Document images with source code:
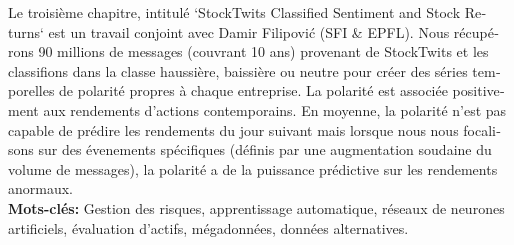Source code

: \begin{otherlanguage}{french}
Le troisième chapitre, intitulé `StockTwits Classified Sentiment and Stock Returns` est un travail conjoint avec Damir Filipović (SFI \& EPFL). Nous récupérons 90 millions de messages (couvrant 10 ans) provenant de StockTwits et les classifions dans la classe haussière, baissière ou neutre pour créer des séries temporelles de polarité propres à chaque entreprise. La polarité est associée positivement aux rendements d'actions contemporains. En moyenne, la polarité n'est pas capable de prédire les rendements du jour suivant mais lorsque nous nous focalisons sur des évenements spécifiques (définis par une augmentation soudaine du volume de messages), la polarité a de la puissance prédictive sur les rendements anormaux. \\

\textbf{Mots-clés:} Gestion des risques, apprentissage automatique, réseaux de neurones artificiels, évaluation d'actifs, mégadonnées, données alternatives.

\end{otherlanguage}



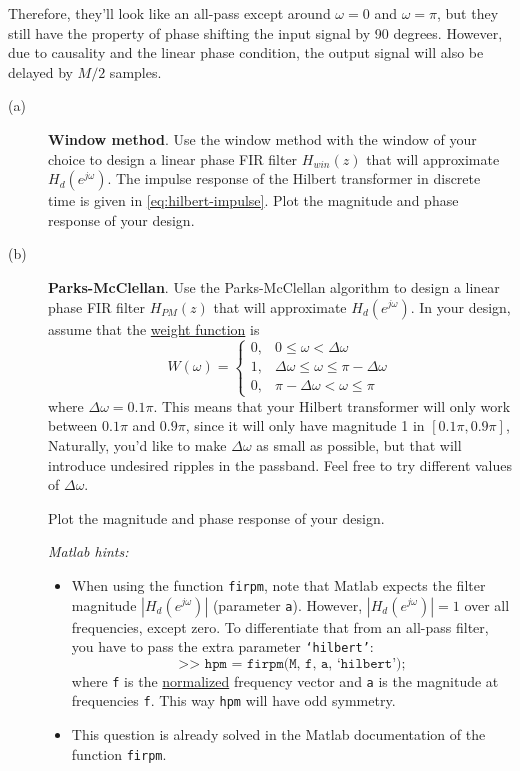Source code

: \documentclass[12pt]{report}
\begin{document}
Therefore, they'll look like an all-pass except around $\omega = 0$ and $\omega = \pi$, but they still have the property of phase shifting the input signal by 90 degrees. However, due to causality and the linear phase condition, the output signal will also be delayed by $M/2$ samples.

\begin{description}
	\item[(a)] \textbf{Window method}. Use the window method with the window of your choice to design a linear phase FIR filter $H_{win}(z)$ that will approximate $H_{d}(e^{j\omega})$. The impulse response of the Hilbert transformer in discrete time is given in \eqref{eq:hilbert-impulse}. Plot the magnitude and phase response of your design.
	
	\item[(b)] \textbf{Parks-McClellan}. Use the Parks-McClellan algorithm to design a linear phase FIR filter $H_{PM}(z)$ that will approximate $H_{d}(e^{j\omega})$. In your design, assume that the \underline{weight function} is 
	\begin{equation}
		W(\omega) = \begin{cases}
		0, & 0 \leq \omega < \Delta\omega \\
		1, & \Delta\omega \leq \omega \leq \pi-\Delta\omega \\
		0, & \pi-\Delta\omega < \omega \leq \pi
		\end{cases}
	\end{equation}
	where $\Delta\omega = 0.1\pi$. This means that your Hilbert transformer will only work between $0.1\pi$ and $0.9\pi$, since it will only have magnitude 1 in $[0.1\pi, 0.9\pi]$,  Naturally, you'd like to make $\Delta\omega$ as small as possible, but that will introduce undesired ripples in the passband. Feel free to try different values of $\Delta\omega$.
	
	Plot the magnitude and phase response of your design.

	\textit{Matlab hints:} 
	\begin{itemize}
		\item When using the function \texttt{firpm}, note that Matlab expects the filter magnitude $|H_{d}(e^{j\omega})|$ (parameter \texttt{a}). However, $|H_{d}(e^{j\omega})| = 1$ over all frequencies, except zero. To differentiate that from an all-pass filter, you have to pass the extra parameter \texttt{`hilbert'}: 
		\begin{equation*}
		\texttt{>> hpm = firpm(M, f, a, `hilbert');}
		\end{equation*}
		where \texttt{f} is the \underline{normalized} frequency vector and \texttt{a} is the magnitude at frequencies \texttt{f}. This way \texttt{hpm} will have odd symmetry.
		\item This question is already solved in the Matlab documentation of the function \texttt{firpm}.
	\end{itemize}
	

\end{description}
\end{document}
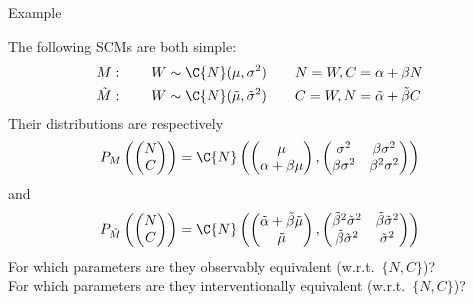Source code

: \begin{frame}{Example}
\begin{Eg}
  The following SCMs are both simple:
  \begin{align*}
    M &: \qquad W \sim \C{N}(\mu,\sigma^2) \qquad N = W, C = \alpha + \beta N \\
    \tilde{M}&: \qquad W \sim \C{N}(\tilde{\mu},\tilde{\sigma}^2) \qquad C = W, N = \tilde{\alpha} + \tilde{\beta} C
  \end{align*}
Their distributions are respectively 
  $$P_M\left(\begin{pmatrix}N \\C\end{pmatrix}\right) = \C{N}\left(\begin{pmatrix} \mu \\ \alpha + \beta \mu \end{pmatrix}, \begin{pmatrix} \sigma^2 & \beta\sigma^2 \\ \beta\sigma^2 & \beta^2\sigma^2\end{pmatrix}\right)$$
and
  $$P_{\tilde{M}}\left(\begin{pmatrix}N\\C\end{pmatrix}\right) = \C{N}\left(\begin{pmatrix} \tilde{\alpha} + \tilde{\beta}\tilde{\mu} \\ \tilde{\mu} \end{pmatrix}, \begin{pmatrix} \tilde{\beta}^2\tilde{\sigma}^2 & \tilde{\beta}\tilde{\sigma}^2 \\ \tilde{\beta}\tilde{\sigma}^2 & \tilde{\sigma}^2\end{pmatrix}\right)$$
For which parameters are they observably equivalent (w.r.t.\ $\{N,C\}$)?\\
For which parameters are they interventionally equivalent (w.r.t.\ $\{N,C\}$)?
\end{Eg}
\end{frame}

• _DIRECTIONS FOR THIS TASK_
Could the entries above be returned verbatim, with no pictures included?

• _RESULT FOR THIS TASK_
Source code

: \begin{otherlanguage}{french}
Le troisième chapitre, intitulé `StockTwits Classified Sentiment and Stock Returns` est un travail conjoint avec Damir Filipović (SFI \& EPFL). Nous récupérons 90 millions de messages (couvrant 10 ans) provenant de StockTwits et les classifions dans la classe haussière, baissière ou neutre pour créer des séries temporelles de polarité propres à chaque entreprise. La polarité est associée positivement aux rendements d'actions contemporains. En moyenne, la polarité n'est pas capable de prédire les rendements du jour suivant mais lorsque nous nous focalisons sur des évenements spécifiques (définis par une augmentation soudaine du volume de messages), la polarité a de la puissance prédictive sur les rendements anormaux. \\

\textbf{Mots-clés:} Gestion des risques, apprentissage automatique, réseaux de neurones artificiels, évaluation d'actifs, mégadonnées, données alternatives.

\end{otherlanguage}



Source code

: \documentclass[12pt]{report}
\begin{document}
Therefore, they'll look like an all-pass except around $\omega = 0$ and $\omega = \pi$, but they still have the property of phase shifting the input signal by 90 degrees. However, due to causality and the linear phase condition, the output signal will also be delayed by $M/2$ samples.

\begin{description}
	\item[(a)] \textbf{Window method}. Use the window method with the window of your choice to design a linear phase FIR filter $H_{win}(z)$ that will approximate $H_{d}(e^{j\omega})$. The impulse response of the Hilbert transformer in discrete time is given in \eqref{eq:hilbert-impulse}. Plot the magnitude and phase response of your design.
	
	\item[(b)] \textbf{Parks-McClellan}. Use the Parks-McClellan algorithm to design a linear phase FIR filter $H_{PM}(z)$ that will approximate $H_{d}(e^{j\omega})$. In your design, assume that the \underline{weight function} is 
	\begin{equation}
		W(\omega) = \begin{cases}
		0, & 0 \leq \omega < \Delta\omega \\
		1, & \Delta\omega \leq \omega \leq \pi-\Delta\omega \\
		0, & \pi-\Delta\omega < \omega \leq \pi
		\end{cases}
	\end{equation}
	where $\Delta\omega = 0.1\pi$. This means that your Hilbert transformer will only work between $0.1\pi$ and $0.9\pi$, since it will only have magnitude 1 in $[0.1\pi, 0.9\pi]$,  Naturally, you'd like to make $\Delta\omega$ as small as possible, but that will introduce undesired ripples in the passband. Feel free to try different values of $\Delta\omega$.
	
	Plot the magnitude and phase response of your design.

	\textit{Matlab hints:} 
	\begin{itemize}
		\item When using the function \texttt{firpm}, note that Matlab expects the filter magnitude $|H_{d}(e^{j\omega})|$ (parameter \texttt{a}). However, $|H_{d}(e^{j\omega})| = 1$ over all frequencies, except zero. To differentiate that from an all-pass filter, you have to pass the extra parameter \texttt{`hilbert'}: 
		\begin{equation*}
		\texttt{>> hpm = firpm(M, f, a, `hilbert');}
		\end{equation*}
		where \texttt{f} is the \underline{normalized} frequency vector and \texttt{a} is the magnitude at frequencies \texttt{f}. This way \texttt{hpm} will have odd symmetry.
		\item This question is already solved in the Matlab documentation of the function \texttt{firpm}.
	\end{itemize}
	

\end{description}
\end{document}
Source code

: \begin{frame}{Example}
\begin{Eg}
  The following SCMs are both simple:
  \begin{align*}
    M &: \qquad W \sim \C{N}(\mu,\sigma^2) \qquad N = W, C = \alpha + \beta N \\
    \tilde{M}&: \qquad W \sim \C{N}(\tilde{\mu},\tilde{\sigma}^2) \qquad C = W, N = \tilde{\alpha} + \tilde{\beta} C
  \end{align*}
Their distributions are respectively 
  $$P_M\left(\begin{pmatrix}N \\C\end{pmatrix}\right) = \C{N}\left(\begin{pmatrix} \mu \\ \alpha + \beta \mu \end{pmatrix}, \begin{pmatrix} \sigma^2 & \beta\sigma^2 \\ \beta\sigma^2 & \beta^2\sigma^2\end{pmatrix}\right)$$
and
  $$P_{\tilde{M}}\left(\begin{pmatrix}N\\C\end{pmatrix}\right) = \C{N}\left(\begin{pmatrix} \tilde{\alpha} + \tilde{\beta}\tilde{\mu} \\ \tilde{\mu} \end{pmatrix}, \begin{pmatrix} \tilde{\beta}^2\tilde{\sigma}^2 & \tilde{\beta}\tilde{\sigma}^2 \\ \tilde{\beta}\tilde{\sigma}^2 & \tilde{\sigma}^2\end{pmatrix}\right)$$
For which parameters are they observably equivalent (w.r.t.\ $\{N,C\}$)?\\
For which parameters are they interventionally equivalent (w.r.t.\ $\{N,C\}$)?
\end{Eg}
\end{frame}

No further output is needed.